*** Opening of DATA TO PROCESS ***

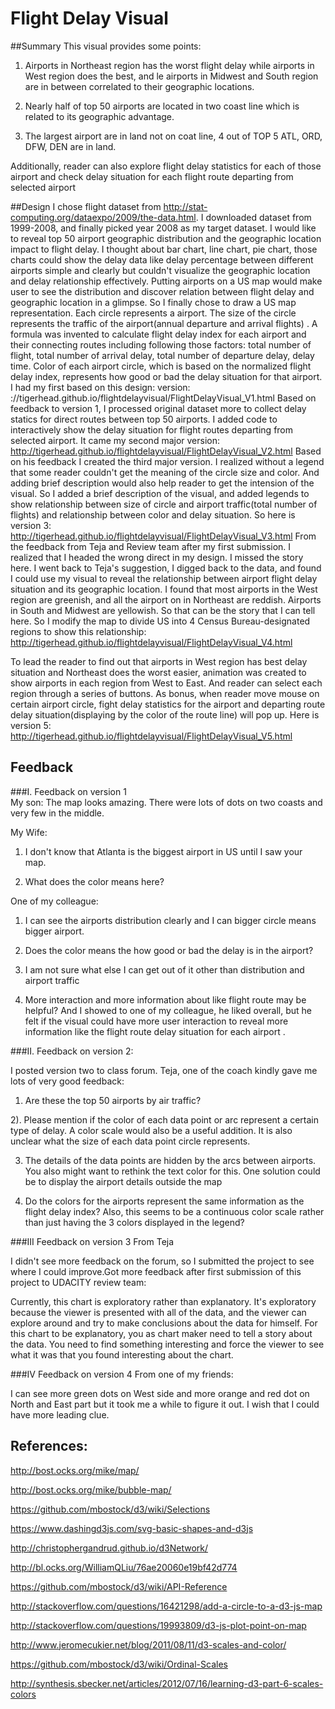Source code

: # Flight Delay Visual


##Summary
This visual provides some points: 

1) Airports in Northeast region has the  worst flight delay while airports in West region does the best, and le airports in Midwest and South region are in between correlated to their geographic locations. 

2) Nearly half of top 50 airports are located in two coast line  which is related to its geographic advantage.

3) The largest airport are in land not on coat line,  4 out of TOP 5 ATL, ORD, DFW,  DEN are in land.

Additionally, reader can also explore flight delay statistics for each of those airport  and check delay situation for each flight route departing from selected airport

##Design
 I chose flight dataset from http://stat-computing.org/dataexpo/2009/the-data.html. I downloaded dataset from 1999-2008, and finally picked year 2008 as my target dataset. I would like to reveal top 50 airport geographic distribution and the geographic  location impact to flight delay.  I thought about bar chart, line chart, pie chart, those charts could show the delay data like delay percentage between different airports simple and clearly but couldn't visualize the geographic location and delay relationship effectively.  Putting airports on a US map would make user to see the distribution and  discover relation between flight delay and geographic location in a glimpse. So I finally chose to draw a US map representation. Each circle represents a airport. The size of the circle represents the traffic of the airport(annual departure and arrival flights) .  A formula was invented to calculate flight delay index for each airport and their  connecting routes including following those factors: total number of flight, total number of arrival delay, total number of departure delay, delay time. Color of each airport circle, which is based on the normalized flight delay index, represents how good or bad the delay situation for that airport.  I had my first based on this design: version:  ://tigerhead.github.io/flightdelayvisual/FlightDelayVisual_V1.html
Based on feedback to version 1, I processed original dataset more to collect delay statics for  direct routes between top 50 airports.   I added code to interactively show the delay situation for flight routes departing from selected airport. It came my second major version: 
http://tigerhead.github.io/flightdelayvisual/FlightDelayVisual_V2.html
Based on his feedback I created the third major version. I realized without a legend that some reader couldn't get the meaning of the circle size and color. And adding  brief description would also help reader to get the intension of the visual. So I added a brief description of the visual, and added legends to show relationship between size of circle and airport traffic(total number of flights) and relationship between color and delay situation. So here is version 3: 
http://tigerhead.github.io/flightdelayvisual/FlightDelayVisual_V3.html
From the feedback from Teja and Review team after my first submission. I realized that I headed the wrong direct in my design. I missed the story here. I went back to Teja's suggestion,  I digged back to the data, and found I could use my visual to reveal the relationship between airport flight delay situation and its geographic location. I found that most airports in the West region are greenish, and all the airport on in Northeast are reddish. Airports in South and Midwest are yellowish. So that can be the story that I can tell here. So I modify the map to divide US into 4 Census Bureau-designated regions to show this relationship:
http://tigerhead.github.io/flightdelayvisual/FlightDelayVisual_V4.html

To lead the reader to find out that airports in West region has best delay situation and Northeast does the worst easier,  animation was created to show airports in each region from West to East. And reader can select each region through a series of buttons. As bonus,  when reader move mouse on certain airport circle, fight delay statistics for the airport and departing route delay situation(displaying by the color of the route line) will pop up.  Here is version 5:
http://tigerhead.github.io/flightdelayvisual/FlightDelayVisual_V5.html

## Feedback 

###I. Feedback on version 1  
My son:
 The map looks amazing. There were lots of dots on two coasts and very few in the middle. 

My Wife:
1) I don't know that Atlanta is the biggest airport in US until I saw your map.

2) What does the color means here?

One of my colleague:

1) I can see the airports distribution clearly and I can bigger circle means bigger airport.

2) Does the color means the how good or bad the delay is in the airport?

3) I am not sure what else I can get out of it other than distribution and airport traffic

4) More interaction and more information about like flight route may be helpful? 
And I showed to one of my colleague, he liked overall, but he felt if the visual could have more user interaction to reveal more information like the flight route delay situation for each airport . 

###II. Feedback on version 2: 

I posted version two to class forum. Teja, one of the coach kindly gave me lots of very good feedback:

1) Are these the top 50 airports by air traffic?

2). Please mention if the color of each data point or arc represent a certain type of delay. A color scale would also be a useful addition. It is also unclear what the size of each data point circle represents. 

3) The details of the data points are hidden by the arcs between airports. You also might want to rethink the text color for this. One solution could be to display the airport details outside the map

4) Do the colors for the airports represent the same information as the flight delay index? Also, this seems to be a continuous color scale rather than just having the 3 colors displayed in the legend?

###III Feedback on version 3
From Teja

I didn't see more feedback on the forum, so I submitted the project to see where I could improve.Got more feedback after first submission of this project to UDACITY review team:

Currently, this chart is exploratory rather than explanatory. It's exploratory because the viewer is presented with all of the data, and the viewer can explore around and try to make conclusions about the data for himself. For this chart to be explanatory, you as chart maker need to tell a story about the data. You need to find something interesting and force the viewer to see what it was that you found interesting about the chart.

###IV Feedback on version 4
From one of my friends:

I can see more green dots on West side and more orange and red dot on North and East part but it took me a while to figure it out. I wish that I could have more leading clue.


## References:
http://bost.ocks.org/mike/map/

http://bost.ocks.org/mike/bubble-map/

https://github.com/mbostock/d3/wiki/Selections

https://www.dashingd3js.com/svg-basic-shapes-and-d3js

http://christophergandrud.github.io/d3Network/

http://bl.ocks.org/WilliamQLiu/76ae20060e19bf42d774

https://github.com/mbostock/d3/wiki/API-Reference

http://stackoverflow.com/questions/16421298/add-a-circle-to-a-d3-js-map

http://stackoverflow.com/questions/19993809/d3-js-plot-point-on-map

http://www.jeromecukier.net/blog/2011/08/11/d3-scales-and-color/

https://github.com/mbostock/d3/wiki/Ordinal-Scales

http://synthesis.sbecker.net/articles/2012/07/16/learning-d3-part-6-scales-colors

*** Close of DATA TO PROCESS ***
*** Opening of DATA TO PROCESS ***

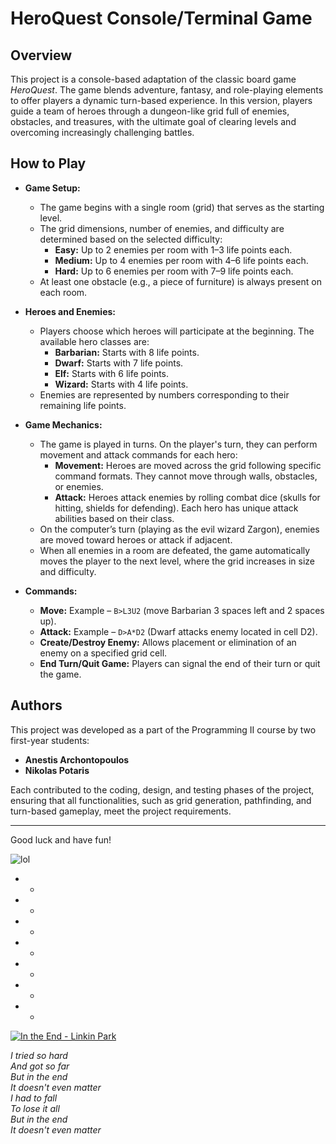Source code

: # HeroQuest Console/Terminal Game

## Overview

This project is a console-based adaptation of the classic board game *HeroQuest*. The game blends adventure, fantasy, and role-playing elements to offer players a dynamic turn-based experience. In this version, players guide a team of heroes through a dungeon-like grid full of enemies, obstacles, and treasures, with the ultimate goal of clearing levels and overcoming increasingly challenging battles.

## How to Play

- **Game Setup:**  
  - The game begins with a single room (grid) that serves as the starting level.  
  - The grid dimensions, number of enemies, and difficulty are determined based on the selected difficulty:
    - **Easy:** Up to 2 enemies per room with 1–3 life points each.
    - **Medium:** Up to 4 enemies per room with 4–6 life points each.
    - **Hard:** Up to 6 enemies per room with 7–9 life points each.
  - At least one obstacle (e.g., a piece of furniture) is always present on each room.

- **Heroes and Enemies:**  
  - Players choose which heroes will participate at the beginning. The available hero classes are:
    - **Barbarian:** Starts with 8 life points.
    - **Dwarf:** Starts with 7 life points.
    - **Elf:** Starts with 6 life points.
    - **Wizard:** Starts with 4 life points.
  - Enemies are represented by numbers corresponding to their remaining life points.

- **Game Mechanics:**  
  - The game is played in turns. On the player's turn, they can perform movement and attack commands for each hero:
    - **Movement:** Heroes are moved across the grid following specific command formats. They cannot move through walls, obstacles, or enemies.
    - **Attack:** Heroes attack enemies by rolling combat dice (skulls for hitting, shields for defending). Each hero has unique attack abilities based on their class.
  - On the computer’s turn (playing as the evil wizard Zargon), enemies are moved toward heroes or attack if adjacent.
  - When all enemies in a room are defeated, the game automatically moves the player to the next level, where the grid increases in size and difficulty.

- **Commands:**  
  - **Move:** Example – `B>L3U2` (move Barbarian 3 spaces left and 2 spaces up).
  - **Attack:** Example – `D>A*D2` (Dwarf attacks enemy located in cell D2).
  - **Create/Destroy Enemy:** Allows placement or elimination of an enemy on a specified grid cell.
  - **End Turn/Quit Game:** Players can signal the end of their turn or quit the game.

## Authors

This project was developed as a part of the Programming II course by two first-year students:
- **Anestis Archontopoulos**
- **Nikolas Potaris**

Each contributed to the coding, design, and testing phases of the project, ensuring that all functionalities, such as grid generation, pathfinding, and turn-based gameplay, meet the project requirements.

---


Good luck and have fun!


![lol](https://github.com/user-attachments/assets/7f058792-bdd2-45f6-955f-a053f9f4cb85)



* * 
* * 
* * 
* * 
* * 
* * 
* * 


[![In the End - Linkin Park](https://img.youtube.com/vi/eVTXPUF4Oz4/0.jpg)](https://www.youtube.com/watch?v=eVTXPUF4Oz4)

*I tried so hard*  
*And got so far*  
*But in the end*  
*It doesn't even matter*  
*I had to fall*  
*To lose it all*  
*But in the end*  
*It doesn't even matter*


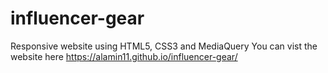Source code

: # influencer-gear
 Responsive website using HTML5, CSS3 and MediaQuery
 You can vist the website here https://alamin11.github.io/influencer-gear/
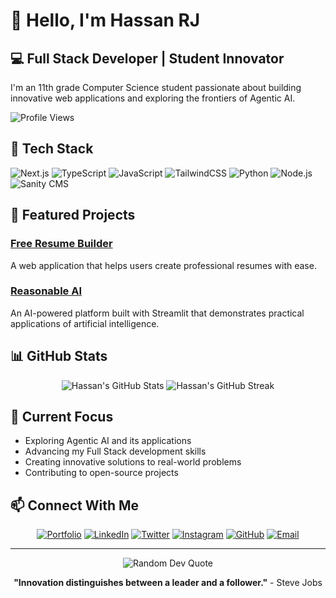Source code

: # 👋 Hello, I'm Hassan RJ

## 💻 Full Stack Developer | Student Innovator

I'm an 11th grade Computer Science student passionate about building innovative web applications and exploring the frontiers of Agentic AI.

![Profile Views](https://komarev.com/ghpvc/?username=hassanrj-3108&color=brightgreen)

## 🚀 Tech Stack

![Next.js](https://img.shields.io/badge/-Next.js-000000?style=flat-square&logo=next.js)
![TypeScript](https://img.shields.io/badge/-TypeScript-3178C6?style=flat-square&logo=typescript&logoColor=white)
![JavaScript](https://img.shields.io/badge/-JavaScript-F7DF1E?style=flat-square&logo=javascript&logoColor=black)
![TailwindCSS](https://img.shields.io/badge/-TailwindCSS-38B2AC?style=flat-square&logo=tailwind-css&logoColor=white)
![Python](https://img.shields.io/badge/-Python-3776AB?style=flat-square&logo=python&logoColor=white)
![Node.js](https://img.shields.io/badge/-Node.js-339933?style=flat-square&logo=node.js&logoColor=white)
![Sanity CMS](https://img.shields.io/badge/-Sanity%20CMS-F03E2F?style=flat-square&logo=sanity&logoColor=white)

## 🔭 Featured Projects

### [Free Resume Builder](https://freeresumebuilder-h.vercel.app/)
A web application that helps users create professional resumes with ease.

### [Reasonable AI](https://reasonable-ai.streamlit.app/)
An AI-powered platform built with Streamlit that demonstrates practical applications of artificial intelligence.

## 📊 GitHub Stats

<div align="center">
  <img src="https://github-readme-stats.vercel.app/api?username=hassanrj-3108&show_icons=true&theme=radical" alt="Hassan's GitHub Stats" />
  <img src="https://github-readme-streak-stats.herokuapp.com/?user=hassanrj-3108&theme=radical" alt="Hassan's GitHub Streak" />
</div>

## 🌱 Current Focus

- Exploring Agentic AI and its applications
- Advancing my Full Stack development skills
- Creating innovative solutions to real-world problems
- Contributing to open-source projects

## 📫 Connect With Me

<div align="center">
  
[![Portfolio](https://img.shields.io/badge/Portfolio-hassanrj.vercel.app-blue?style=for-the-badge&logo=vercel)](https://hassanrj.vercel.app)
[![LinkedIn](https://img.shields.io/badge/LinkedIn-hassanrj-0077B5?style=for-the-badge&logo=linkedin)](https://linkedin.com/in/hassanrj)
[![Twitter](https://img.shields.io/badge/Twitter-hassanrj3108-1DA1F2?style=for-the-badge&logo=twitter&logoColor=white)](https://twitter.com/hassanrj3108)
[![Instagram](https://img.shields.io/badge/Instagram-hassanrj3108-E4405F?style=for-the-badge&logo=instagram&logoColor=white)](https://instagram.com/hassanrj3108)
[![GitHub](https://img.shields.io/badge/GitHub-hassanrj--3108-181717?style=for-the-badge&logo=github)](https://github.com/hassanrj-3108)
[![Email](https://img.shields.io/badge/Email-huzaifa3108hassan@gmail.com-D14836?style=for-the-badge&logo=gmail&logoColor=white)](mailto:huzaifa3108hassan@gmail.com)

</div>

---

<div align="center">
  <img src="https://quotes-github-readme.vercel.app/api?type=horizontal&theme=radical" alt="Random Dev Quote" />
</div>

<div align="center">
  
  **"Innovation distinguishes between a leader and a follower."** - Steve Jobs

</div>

*** Close of DATA TO PROCESS ***
*** Opening of DATA TO PROCESS ***

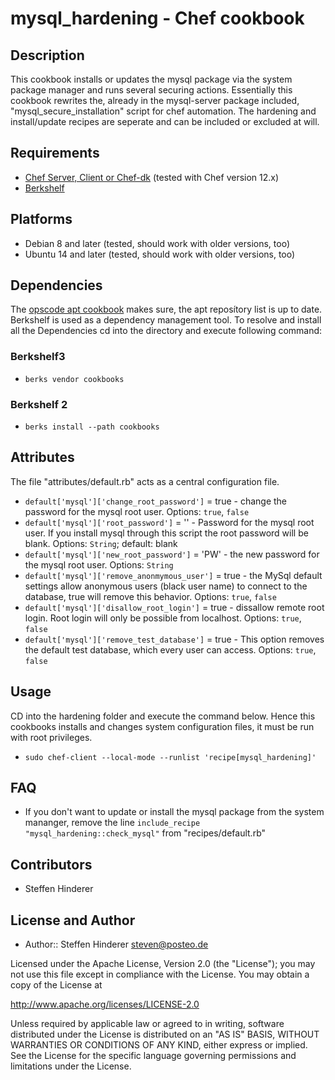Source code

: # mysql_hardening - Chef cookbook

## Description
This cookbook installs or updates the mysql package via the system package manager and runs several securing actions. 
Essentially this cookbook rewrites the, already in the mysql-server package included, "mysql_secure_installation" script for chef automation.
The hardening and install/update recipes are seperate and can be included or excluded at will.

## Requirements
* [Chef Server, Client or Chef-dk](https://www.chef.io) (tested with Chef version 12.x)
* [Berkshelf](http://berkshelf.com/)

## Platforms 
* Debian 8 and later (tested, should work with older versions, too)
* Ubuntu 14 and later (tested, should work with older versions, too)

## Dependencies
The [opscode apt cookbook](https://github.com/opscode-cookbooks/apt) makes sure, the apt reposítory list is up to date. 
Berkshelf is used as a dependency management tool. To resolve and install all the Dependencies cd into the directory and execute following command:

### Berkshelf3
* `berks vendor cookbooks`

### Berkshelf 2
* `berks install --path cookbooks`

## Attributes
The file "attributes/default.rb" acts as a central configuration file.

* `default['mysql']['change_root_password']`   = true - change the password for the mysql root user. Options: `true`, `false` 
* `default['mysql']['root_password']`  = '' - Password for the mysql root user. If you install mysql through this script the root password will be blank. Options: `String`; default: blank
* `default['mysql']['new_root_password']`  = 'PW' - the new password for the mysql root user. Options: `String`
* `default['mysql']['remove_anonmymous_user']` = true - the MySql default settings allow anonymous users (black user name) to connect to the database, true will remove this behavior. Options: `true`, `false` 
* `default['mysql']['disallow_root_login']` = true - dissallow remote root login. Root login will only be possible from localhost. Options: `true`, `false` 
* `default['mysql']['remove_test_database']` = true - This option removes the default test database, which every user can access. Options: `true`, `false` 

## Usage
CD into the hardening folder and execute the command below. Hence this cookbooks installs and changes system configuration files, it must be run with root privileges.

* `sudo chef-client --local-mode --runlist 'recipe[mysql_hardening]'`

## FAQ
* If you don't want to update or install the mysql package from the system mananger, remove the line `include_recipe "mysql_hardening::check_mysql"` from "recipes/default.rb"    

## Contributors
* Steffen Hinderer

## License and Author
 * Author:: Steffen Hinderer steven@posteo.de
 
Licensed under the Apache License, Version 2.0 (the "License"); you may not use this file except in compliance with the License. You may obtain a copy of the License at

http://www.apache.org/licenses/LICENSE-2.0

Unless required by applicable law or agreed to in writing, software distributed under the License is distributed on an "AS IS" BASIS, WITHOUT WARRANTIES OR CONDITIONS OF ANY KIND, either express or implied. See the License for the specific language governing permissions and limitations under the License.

*** Close of DATA TO PROCESS ***

> **WHAT YOU HAVE TO DO**: The word "Dependencies" may occur in lines of the data above; say how many lines hold it, giving only the number.

> **SOLUTION FOR THIS PROBLEM**: 2